El Estado somos nosotros, o la teoría de la bicicleta

La Escuela Superior de Gobierno, un ejemplo de lo que el kirchnerismo entiende por “un Estado fuerte”.

La Escuela Superior de Gobierno es una muestra de nuestra institucionalidad democrática y, al mismo tiempo, de nuestros déficit institucionales. Una evidencia de la distancia entre la construcción de instituciones y su apropiación partidista y sectaria. Fue concebida como un organismo para la formación de líderes gubernamentales trascendiendo su identificación partidaria, en los años ’90, derivación de los cambios en el INAP iniciados con la recuperación de la democracia en los ’80, con la creación de la Secretaría de la Función Pública y la carrera de Administradores Gubernamentales. A partir de la reforma constitucional del ’94, que declaró a los partidos políticos instituciones fundamentales del sistema democrático, se estableció que el Estado contribuiría a la capacitación de sus dirigentes y se pensó, para ello, en un marco institucional de formación y capacitación de carácter académico y pluralista.

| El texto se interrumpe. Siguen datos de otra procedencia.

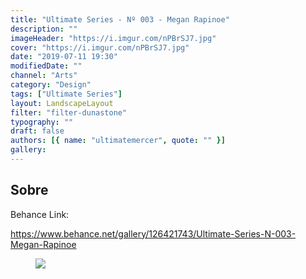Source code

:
 ```yaml
---
title: "Ultimate Series - Nº 003 - Megan Rapinoe"
description: ""
imageHeader: "https://i.imgur.com/nPBrSJ7.jpg"
cover: "https://i.imgur.com/nPBrSJ7.jpg"
date: "2019-07-11 19:30"
modifiedDate: ""
channel: "Arts"
category: "Design"
tags: ["Ultimate Series"]
layout: LandscapeLayout
filter: "filter-dunastone"
typography: ""
draft: false
authors: [{ name: "ultimatemercer", quote: "" }]
gallery:
---
```


## Sobre

Behance Link:

https://www.behance.net/gallery/126421743/Ultimate-Series-N-003-Megan-Rapinoe

<figure>
<img src="https://i.imgur.com/nPBrSJ7.jpg" className="max-w-none mx-auto block"/>
</figure>
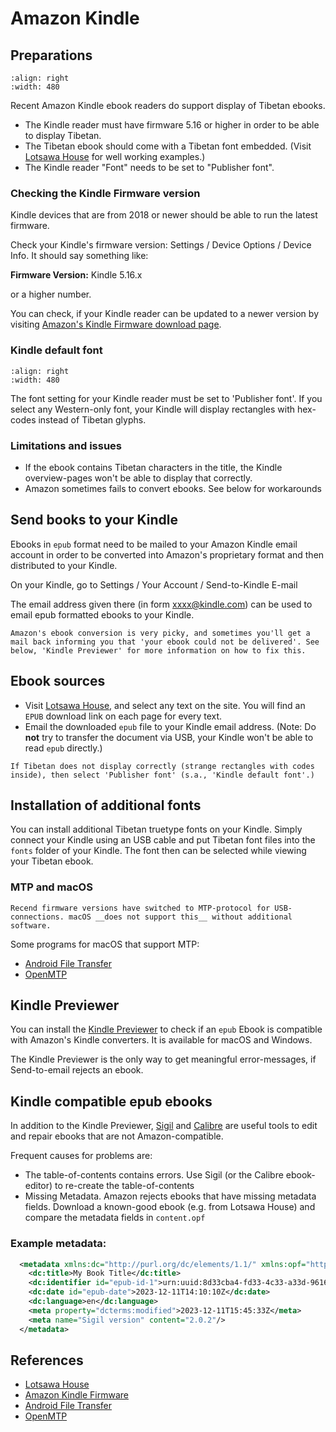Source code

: # Amazon Kindle

## Preparations

```{image} Images/kindle_info.jpg
:align: right
:width: 480
```

Recent Amazon Kindle ebook readers do support display of Tibetan ebooks.

- The Kindle reader must have firmware 5.16 or higher in order to be able to display Tibetan.
- The Tibetan ebook should come with a Tibetan font embedded. (Visit [Lotsawa House](https://www.lotsawahouse.org) for well working examples.)
- The Kindle reader "Font" needs to be set to "Publisher font".

### Checking the Kindle Firmware version

Kindle devices that are from 2018 or newer should be able to run the latest firmware. 

Check your Kindle's firmware version: Settings / Device Options / Device Info. It should say something like:

**Firmware Version:** Kindle 5.16.x

or a higher number.

You can check, if your Kindle reader can be updated to a newer version by visiting [Amazon's Kindle Firmware download page](https://www.amazon.de/gp/help/customer/display.html?nodeId=GKMQC26VQQMM8XSW).

### Kindle default font

```{image} Images/kindle_fonts.jpg
:align: right
:width: 480
```

The font setting for your Kindle reader must be set to 'Publisher font'. If you select any Western-only font, your Kindle will display rectangles with hex-codes instead of Tibetan glyphs.

### Limitations and issues

- If the ebook contains Tibetan characters in the title, the Kindle overview-pages won't be able to display that correctly.
- Amazon sometimes fails to convert ebooks. See below for workarounds

## Send books to your Kindle

Ebooks in `epub` format need to be mailed to your Amazon Kindle email account in order to be converted into Amazon's proprietary format and then distributed to your Kindle.

On your Kindle, go to Settings / Your Account / Send-to-Kindle E-mail

The email address given there (in form xxxx@kindle.com) can be used to email epub formatted ebooks to your Kindle.

```{warning}
Amazon's ebook conversion is very picky, and sometimes you'll get a mail back informing you that 'your ebook could not be delivered'. See below, 'Kindle Previewer' for more information on how to fix this.
```

## Ebook sources

- Visit [Lotsawa House](https://www.lotsawahouse.org), and select any text on the site. You will find an `EPUB` download link on each page for every text.
- Email the downloaded `epub` file to your Kindle email address. (Note: Do __not__ try to transfer the document via USB, your Kindle won't be able to read `epub` directly.)

```{info}
If Tibetan does not display correctly (strange rectangles with codes inside), then select 'Publisher font' (s.a., 'Kindle default font'.)
```

## Installation of additional fonts

You can install additional Tibetan truetype fonts on your Kindle. Simply connect your Kindle using an USB cable and put Tibetan font files into the `fonts` folder of your Kindle.
The font then can be selected while viewing your Tibetan ebook.

### MTP and macOS

```{info}
Recend firmware versions have switched to MTP-protocol for USB-connections. macOS __does not support this__ without additional software.
```

Some programs for macOS that support MTP:

- [Android File Transfer](https://www.android.com/filetransfer/)
- [OpenMTP](https://github.com/ganeshrvel/openmtp)

## Kindle Previewer

You can install the [Kindle Previewer](https://www.amazon.com/Kindle-Previewer/b?ie=UTF8&node=21381691011) to check if an `epub` Ebook is compatible with Amazon's Kindle converters.
It is available for macOS and Windows.

The Kindle Previewer is the only way to get meaningful error-messages, if Send-to-email rejects an ebook.

## Kindle compatible epub ebooks

In addition to the Kindle Previewer, [Sigil](https://sigil-ebook.com/sigil/) and [Calibre](https://calibre-ebook.com/) are useful tools to edit and repair ebooks that are not Amazon-compatible.

Frequent causes for problems are:

- The table-of-contents contains errors. Use Sigil (or the Calibre ebook-editor) to re-create the table-of-contents
- Missing Metadata. Amazon rejects ebooks that have missing metadata fields. Download a known-good ebook (e.g. from Lotsawa House) and compare the metadata fields in `content.opf`

### Example metadata:

```xml
  <metadata xmlns:dc="http://purl.org/dc/elements/1.1/" xmlns:opf="http://www.idpf.org/2007/opf">
    <dc:title>My Book Title</dc:title>
    <dc:identifier id="epub-id-1">urn:uuid:8d33cba4-fd33-4c33-a33d-9616bfd1f7ba</dc:identifier>
    <dc:date id="epub-date">2023-12-11T14:10:10Z</dc:date>
    <dc:language>en</dc:language>
    <meta property="dcterms:modified">2023-12-11T15:45:33Z</meta>
    <meta name="Sigil version" content="2.0.2"/>
  </metadata>
```

## References

- [Lotsawa House](https://www.lotsawahouse.org)
- [Amazon Kindle Firmware](https://www.amazon.de/gp/help/customer/display.html?nodeId=GKMQC26VQQMM8XSW)
- [Android File Transfer](https://www.android.com/filetransfer/)
- [OpenMTP](https://github.com/ganeshrvel/openmtp)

En 1995, el INAP convocó a los partidos para desarrollar el programa de la Escuela Nacional de Gobierno, con la idea de que fuera un “espacio natural de capacitación y formación de líderes con vocación pública para servir a una sociedad democrática, en un ambiente de pluralismo ideológico y de excelencia académica”.

Fue pasando por diferentes etapas hasta su inserción actual como organismo dependiente de la Jefatura de Gabinete. Su página web explica que la ENG “tiene como objetivo fundamental contribuir a la formación de las nuevas generaciones de protagonistas: dirigentes políticos, referentes y ciudadanos capaces de desarrollar un proyecto de gestión democrático e igualitario. Para ello trabaja en la generación de herramientas técnicas y teóricas, que contribuyan a la formación política de quienes deseen intervenir en la gestión gubernamental desde una perspectiva federal y democrática”. Dice además que “fomenta el trabajo conjunto y el intercambio de experiencias con las distintas provincias del territorio argentino a partir del reconocimiento de la diversidad de realidades y perspectivas. Desde una fuerte convicción de compromiso con la educación y la construcción colectiva impulsa los valores democráticos y aporta al fortalecimiento del proyecto nacional basado en la integración regional”. Y agrega como propósito “el fomento de debates abiertos sobre temas estratégicos del quehacer político, social y económico de la Argentina”. Pero eso sí, en “coherencia con el Proyecto Nacional y la realidad política Latinoamericana”.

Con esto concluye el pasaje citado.